Warner D S, Takaoka S, Wu B, Ludwig P S, Pearlstein R D, Brinkhous A D, Dexter F
Department of Anesthesiology, Duke University Medical Center, Durham, North Carolina 27710, USA.
Anesthesiology. 1996 Jun;84(6):1475-84. doi: 10.1097/00000542-199606000-00024.
Barbiturates have previously been demonstrated to reduce focal cerebral ischemic brain damage. However, the dose of drug required to elicit maximal neuroprotection has not been defined. The authors' hypothesized that doses of pentobarbital substantially lower than those required to cause electroencephalographic burst suppression would result in maximal magnitudes of reduction of cerebral infarct volume.
Wistar rats underwent 90 min of filament occlusion of the middle cerebral artery while either awake (control), or anesthetized with intravenous sodium pentobarbital administered to preserve an active electroencephalogram (15-23 mg.kg-1.h-1) or a pattern of burst suppression (45-60 mg.kg-1.h-1; n = 17). During ischemia and for the first 6 h of recirculation, brain temperature was rigorously controlled at 38.0 +/- 0.2 degrees C. Rats were allowed a recovery interval of 7 days after which neurologic function and cerebral infarct volume were assessed. In nonischemic rats undergoing a similar anesthetic protocol, the cerebral metabolic rate of glucose utilization was measured at each anesthetic depth.
Relevant physiologic values were similar between groups. Total infarct volume (mean +/- SD) was smaller in the active electroencephalogram group than in the control group (124 +/- 68 mm3 versus 163 +/- 66 mm3; P < 0.05). Increasing the dose of pentobarbital (burst suppression) did not further decrease infarct volume (128 +/- 54 mm3). Neurologic score and infarct volume were positively correlated (P < 0.001). Cerebral metabolic rate of glucose utilization was reduced by 56% in the burst suppression group versus 43% in the active electroencephalogram pentobarbital group (P < 0.001).
Sodium pentobarbital administered at either dose (active electroencephalogram or burst suppression) resulted in an approximately equal to 25% reduction of cerebral infarct size, indicating that burst suppression is not required to elicit maximal neuroprotective efficacy.
先前已证明巴比妥类药物可减轻局灶性脑缺血性脑损伤。然而,引发最大神经保护作用所需的药物剂量尚未确定。作者推测,戊巴比妥的剂量大幅低于引起脑电图爆发抑制所需的剂量,将导致脑梗死体积减少的最大幅度。
Wistar大鼠在清醒(对照组)或静脉注射戊巴比妥钠麻醉以维持活跃脑电图(15 - 23毫克·千克⁻¹·小时⁻¹)或爆发抑制模式(45 - 60毫克·千克⁻¹·小时⁻¹;n = 17)的情况下,进行90分钟的大脑中动脉线栓阻塞。

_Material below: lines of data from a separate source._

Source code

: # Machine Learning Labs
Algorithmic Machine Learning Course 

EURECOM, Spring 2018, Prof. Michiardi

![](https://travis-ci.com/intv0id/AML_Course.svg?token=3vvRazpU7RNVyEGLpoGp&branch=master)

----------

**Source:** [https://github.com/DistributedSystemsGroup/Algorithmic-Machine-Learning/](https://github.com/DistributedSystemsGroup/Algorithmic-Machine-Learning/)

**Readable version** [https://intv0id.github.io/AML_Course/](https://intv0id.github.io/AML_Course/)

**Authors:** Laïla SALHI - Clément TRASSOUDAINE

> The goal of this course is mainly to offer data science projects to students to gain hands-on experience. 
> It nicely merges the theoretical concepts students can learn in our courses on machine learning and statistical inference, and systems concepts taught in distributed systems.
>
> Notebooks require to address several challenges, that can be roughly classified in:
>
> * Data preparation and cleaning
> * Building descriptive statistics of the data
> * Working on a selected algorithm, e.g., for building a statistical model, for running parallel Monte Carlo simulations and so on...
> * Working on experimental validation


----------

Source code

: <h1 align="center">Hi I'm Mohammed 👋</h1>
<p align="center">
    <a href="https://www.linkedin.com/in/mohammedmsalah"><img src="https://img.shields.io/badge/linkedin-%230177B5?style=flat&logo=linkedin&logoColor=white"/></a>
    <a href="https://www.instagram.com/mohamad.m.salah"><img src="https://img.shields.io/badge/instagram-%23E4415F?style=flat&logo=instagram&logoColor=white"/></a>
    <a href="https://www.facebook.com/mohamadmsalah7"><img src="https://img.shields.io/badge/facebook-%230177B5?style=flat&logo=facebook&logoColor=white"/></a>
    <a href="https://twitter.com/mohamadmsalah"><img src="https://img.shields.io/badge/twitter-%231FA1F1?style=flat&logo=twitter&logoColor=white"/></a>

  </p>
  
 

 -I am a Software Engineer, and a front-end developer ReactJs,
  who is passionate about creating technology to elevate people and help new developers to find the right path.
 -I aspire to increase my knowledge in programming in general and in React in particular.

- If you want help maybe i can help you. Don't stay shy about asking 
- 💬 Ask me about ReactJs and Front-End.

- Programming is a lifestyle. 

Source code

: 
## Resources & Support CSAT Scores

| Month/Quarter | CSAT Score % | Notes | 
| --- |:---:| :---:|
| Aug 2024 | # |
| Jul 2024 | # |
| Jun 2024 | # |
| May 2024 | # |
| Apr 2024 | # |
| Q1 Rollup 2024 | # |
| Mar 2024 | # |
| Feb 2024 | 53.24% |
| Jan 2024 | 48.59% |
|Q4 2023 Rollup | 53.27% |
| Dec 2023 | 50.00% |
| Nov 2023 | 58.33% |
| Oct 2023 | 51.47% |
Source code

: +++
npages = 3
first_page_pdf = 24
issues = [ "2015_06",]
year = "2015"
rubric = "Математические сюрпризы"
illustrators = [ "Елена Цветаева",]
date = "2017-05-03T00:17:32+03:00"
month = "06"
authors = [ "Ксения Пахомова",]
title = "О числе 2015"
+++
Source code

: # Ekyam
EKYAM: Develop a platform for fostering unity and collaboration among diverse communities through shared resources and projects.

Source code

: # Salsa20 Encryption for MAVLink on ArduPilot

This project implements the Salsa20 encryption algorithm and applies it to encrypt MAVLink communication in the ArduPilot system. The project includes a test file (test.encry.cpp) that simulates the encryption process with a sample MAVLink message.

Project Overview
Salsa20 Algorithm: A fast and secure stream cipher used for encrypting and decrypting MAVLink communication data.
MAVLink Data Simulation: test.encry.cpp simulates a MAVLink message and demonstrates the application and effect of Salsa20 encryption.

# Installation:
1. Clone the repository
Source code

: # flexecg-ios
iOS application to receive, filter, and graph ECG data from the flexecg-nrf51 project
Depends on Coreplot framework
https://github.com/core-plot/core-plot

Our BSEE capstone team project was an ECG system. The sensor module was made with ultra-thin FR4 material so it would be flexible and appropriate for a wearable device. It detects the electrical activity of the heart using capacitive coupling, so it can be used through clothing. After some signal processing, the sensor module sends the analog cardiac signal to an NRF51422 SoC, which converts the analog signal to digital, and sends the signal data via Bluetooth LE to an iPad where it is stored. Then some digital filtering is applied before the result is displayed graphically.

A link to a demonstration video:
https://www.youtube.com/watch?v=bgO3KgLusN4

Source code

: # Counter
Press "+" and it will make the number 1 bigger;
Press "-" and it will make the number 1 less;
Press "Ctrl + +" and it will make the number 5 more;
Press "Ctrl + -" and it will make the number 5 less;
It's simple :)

在缺血期间和再灌注的前6小时,脑温严格控制在38.0±0.2℃。大鼠给予7天的恢复间隔,之后评估神经功能和脑梗死体积。在接受类似麻醉方案的非缺血大鼠中,在每个麻醉深度测量葡萄糖利用的脑代谢率。
各组间相关生理值相似。活跃脑电图组的总梗死体积(平均值±标准差)小于对照组(124±68立方毫米对163±66立方毫米;P < 0.05)。增加戊巴比妥剂量(爆发抑制)并未进一步减少梗死体积(128±54立方毫米)。神经评分与梗死体积呈正相关(P < 0.001)。爆发抑制组葡萄糖利用的脑代谢率降低了56%,而活跃脑电图戊巴比妥组降低了43%(P < 0.001)。
两种剂量(活跃脑电图或爆发抑制)的戊巴比妥钠给药均导致脑梗死大小减少约25%,表明引发最大神经保护功效不需要爆发抑制。